Sources of antioxidants
Good sources
of antioxidants include:
- Allium sulphur compounds - leeks, onions and
garlic.
- Anthocyanins - eggplant, grapes and berries.
- Beta-carotene - pumpkin, mangoes, apricots,
carrots, spinach and parsley.
- Catechins - red wine and tea.
- Copper - seafood, lean meat, milk and nuts.
- Cryptoxanthins - red capsicum, pumpkin and
mangoes.
- Flavonoids - tea, green tea, citrus fruits, red
wine, onion and apples.
- Indoles - cruciferous vegetables such as
broccoli, cabbage and cauliflower.
- Isoflavonoids - soybeans, tofu, lentils, peas and
milk.
- Lignans - sesame seeds, bran, whole grains and
vegetables.
- Lutein - leafy greens like spinach, and corn.
- Lycopene - tomatoes, pink grapefruit and
watermelon.
- Manganese - seafood, lean meat, milk and nuts.
- Polyphenols - thyme and oregano.
- Selenium - seafood, offal, lean meat and whole
grains.
- Vitamin C - oranges, blackcurrants, kiwi fruit,
mangoes, broccoli, spinach, capsicum and strawberries.
- Vitamin E - vegetable oils (such as wheatgerm
oil), avocados, nuts, seeds and whole grains.
- Zinc - seafood, lean meat, milk and nuts.
- Zoochemicals - red meat, offal and fish. Also
derived from the plants animals eat.
Vitamin
supplements
Some studies suggest that antioxidants are
less effective when isolated from food and presented in tablet
form. For instance, vitamin A (beta-carotene) has been
associated with a reduced risk of certain cancers but an
increase in others, such as lung cancer in smokers, if vitamin
A is purified from foodstuffs.
A study examining the
effects of vitamin E found that it didn't offer the same
benefits when taken as a supplement.
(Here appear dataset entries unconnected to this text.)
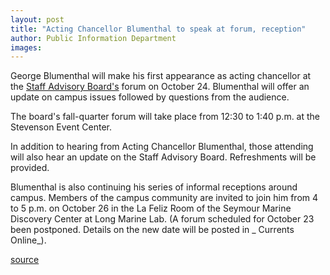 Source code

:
 ```yaml
---
layout: post
title: "Acting Chancellor Blumenthal to speak at forum, reception"
author: Public Information Department
images:
---
```


George Blumenthal will make his first appearance as acting chancellor at the [Staff Advisory Board's][1] forum on October 24. Blumenthal will offer an update on campus issues followed by questions from the audience.

The board's fall-quarter forum will take place from 12:30 to 1:40 p.m. at the Stevenson Event Center.

In addition to hearing from Acting Chancellor Blumenthal, those attending will also hear an update on the Staff Advisory Board. Refreshments will be provided.

Blumenthal is also continuing his series of informal receptions around campus. Members of the campus community are invited to join him from 4 to 5 p.m. on October 26 in the La Feliz Room of the Seymour Marine Discovery Center at Long Marine Lab. (A forum scheduled for October 23 been postponed. Details on the new date will be posted in _ Currents Online_).  

[1]: http://sab.ucsc.edu

[source](http://www1.ucsc.edu/currents/06-07/10-23/brief-forum.asp "Permalink to brief-forum")
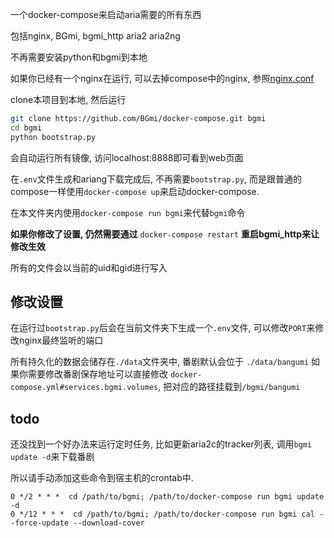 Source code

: 一个docker-compose来启动aria需要的所有东西

包括nginx, BGmi, bgmi_http aria2 aria2ng

不再需要安装python和bgmi到本地

如果你已经有一个nginx在运行, 可以去掉compose中的nginx,
参照[nginx.conf](nginx/conf.d/nginx.conf)

clone本项目到本地, 然后运行

```bash
git clone https://github.com/BGmi/docker-compose.git bgmi
cd bgmi
python bootstrap.py
```
会自动运行所有镜像, 访问localhost:8888即可看到web页面

在`.env`文件生成和ariang下载完成后, 不再需要`bootstrap.py`,
而是跟普通的compose一样使用`docker-compose up`来启动docker-compose.

在本文件夹内使用`docker-compose run bgmi`来代替`bgmi`命令

**如果你修改了设置, 仍然需要通过** `docker-compose restart` **重启bgmi_http来让修改生效**

所有的文件会以当前的uid和gid进行写入

## 修改设置

在运行过`bootstrap.py`后会在当前文件夹下生成一个`.env`文件,
可以修改`PORT`来修改nginx最终监听的端口

所有持久化的数据会储存在`./data`文件夹中, 番剧默认会位于
`./data/bangumi` 如果你需要修改番剧保存地址可以直接修改
`docker-compose.yml#services.bgmi.volumes`, 把对应的路径挂载到`/bgmi/bangumi`

## todo

还没找到一个好办法来运行定时任务, 比如更新aria2c的tracker列表, 
调用`bgmi update -d`来下载番剧

所以请手动添加这些命令到宿主机的crontab中.

```crontab
0 */2 * * *  cd /path/to/bgmi; /path/to/docker-compose run bgmi update -d
0 */12 * * *  cd /path/to/bgmi; /path/to/docker-compose run bgmi cal --force-update --download-cover
```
Also, antioxidant
minerals or vitamins can act as pro-oxidants or damaging
'oxidants' if they are consumed at levels significantly above
the recommended dietary intakes (RDI). A well-balanced diet,
which includes consuming antioxidants from whole foods is
best. If you insist on taking a supplement, seek supplements
that contain all nutrients at the level of the RDIs.
General recommendations
Research is divided
over whether or not antioxidant supplements offer the same
health benefits as antioxidants in foods. It is recommended
that people eat a wide variety of fresh fruits, vegetables,
whole grains, lean meats and dairy products every day. The
diet should include five daily serves of fruit and vegetables.
One serve is a medium-sized piece of fruit or a half-cup of
cooked vegetables. See your doctor or dietitian for
advice.
Where to get help
Things to remember
- The process of oxidation in the human body produces
chemicals called free radicals, which damage cell membranes
and other structures.
- Free radicals have been linked to a variety of diseases,
including heart disease and certain cancers.
- Antioxidants are compounds in foods that scavenge and
neutralise free radicals.
- Evidence suggests that antioxidant supplements don't
work as well as the naturally occurring antioxidants in
foods such as fruits and vegetables.